**Source data:**
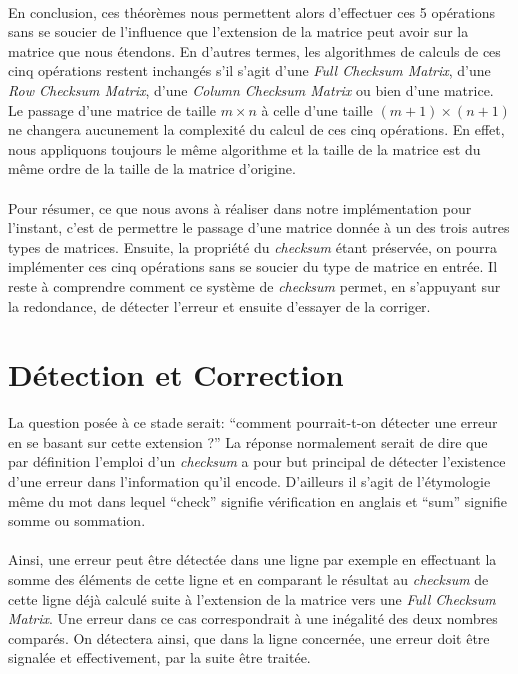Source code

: \documentclass[a4paper, 10pt]{report}
\begin{document}
\paragraph*{}
En conclusion, ces théorèmes nous permettent alors d’effectuer ces 5 opérations sans se soucier de l’influence 
que l’extension de la matrice peut avoir sur la matrice que nous étendons. En d’autres termes,  les algorithmes 
de calculs de ces cinq opérations restent inchangés s’il s’agit d’une \textit{Full Checksum Matrix}, d’une 
\textit{Row Checksum Matrix}, d’une \textit{Column Checksum Matrix} ou bien d’une matrice.\newline
Le passage d’une matrice de taille $m \times n$ à celle d’une taille $(m+1) \times (n+1)$ ne changera aucunement 
la complexité du calcul de ces cinq opérations. En effet, nous appliquons toujours le même algorithme et la taille 
de la matrice est du même ordre de la taille de la matrice d’origine.
\paragraph*{}
Pour résumer, ce que nous avons à réaliser dans notre implémentation pour l’instant, c'est de permettre le passage
d’une matrice donnée à un des trois autres types de matrices. Ensuite, la propriété du \textit{checksum} 
étant préservée, on pourra implémenter ces cinq opérations sans se soucier du type de matrice en entrée.\newline
Il reste à comprendre comment ce système de \textit{checksum}  permet, en s’appuyant sur la redondance, de détecter 
l’erreur et ensuite d’essayer de la corriger.

\section{Détection et Correction}
La question posée à ce stade serait: ``comment pourrait-t-on détecter une erreur en se basant sur cette extension ?''
La réponse normalement serait de dire que par définition l’emploi d’un \textit{checksum} a pour but principal de 
détecter l’existence d’une erreur dans l’information qu’il encode. D’ailleurs il s’agit de l’étymologie même du mot 
dans lequel ``check'' signifie vérification en anglais et ``sum'' signifie somme ou sommation.
\paragraph*{} 
Ainsi, une erreur peut être détectée dans une ligne par exemple en effectuant la somme des éléments de cette ligne 
et en comparant le résultat au \textit{checksum} de cette ligne déjà calculé suite à l’extension de la matrice vers 
une \textit{Full Checksum Matrix}. Une erreur dans ce cas correspondrait à une inégalité des deux nombres comparés. 
On détectera ainsi, que dans la ligne concernée, une erreur doit être signalée et effectivement, par la suite être traitée.
\end{document}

**EXERCISE DESCRIPTION:** Wherever a line in the data above holds "agit", copy that line.

**RESPONSE AREA:**
de calculs de ces cinq opérations restent inchangés s’il s’agit d’une \textit{Full Checksum Matrix}, d’une 
détecter l’existence d’une erreur dans l’information qu’il encode. D’ailleurs il s’agit de l’étymologie même du mot 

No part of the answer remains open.